● Task directions
Among the entries below, how many lines include the word "else"? Reply with only the number.

● Input for this task
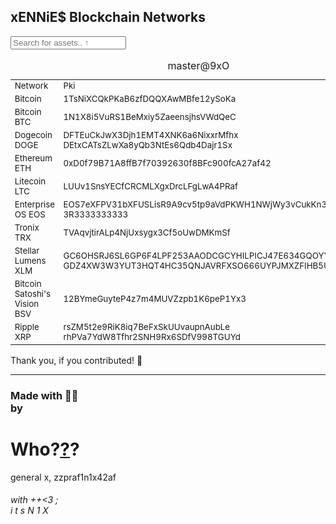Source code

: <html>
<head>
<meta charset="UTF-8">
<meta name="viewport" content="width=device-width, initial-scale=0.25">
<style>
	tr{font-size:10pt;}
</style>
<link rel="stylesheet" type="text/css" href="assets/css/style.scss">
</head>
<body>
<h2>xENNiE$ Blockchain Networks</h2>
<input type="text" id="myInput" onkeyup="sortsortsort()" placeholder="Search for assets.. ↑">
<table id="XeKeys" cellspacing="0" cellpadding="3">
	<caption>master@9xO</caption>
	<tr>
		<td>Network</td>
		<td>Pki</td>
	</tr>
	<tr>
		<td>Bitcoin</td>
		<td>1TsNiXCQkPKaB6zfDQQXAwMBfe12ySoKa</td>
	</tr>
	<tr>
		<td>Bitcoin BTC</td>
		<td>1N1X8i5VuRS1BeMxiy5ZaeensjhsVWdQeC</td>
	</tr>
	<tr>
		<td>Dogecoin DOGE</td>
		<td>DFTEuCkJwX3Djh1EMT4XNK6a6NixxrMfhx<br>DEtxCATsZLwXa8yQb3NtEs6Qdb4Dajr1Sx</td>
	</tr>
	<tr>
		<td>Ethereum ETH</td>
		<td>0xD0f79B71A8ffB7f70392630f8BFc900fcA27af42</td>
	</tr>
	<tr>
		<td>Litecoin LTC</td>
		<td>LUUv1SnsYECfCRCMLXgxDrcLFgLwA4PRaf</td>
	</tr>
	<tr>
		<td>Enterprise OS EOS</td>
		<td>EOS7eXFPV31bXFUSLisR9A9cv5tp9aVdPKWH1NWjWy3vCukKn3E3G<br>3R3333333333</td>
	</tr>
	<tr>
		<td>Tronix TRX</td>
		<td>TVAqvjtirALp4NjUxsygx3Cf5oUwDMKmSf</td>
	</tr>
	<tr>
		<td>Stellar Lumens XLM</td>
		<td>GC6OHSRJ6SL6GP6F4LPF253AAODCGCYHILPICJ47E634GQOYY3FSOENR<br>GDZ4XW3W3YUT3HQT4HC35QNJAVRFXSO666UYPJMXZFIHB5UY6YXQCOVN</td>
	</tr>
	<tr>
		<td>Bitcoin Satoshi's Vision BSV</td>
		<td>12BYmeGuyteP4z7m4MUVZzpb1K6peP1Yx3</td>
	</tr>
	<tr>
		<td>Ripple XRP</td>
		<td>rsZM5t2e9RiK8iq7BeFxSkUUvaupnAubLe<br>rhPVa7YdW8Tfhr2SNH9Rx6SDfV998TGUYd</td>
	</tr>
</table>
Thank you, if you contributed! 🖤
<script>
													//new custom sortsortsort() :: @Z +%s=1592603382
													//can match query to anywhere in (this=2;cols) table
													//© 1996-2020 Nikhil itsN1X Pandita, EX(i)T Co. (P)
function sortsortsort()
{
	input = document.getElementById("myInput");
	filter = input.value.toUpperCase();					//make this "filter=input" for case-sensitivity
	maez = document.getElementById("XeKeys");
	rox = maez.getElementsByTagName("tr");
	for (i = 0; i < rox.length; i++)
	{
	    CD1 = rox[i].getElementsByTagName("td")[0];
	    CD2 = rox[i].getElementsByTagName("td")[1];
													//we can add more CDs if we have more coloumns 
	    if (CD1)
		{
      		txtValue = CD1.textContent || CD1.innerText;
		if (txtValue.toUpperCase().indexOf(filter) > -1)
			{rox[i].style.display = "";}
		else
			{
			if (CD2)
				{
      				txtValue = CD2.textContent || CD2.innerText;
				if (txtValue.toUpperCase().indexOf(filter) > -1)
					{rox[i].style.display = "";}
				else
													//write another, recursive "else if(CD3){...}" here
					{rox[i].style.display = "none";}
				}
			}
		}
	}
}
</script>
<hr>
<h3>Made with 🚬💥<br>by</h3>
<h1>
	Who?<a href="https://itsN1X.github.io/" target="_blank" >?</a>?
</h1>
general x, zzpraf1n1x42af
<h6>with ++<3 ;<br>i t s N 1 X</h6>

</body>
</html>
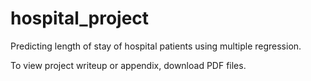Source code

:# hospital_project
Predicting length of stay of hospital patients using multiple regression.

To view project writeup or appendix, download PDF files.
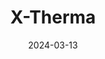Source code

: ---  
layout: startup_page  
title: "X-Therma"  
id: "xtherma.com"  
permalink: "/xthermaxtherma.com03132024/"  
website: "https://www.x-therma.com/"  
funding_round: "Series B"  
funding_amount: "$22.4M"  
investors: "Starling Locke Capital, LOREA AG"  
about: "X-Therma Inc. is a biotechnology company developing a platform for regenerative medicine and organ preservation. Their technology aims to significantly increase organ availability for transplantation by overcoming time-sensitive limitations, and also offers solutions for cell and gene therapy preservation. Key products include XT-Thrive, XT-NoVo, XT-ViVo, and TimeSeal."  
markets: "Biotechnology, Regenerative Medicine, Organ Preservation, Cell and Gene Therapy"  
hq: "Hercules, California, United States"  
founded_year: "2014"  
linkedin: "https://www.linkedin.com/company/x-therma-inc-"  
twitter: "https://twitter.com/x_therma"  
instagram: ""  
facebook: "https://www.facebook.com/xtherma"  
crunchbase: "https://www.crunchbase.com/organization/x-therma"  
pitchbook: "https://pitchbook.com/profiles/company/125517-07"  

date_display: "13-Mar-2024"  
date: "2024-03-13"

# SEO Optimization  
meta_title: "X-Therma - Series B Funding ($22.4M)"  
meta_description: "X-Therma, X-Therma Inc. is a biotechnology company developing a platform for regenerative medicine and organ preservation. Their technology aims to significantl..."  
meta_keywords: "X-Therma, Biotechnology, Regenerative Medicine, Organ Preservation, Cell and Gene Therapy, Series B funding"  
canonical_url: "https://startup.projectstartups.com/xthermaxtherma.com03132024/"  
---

● Written response
3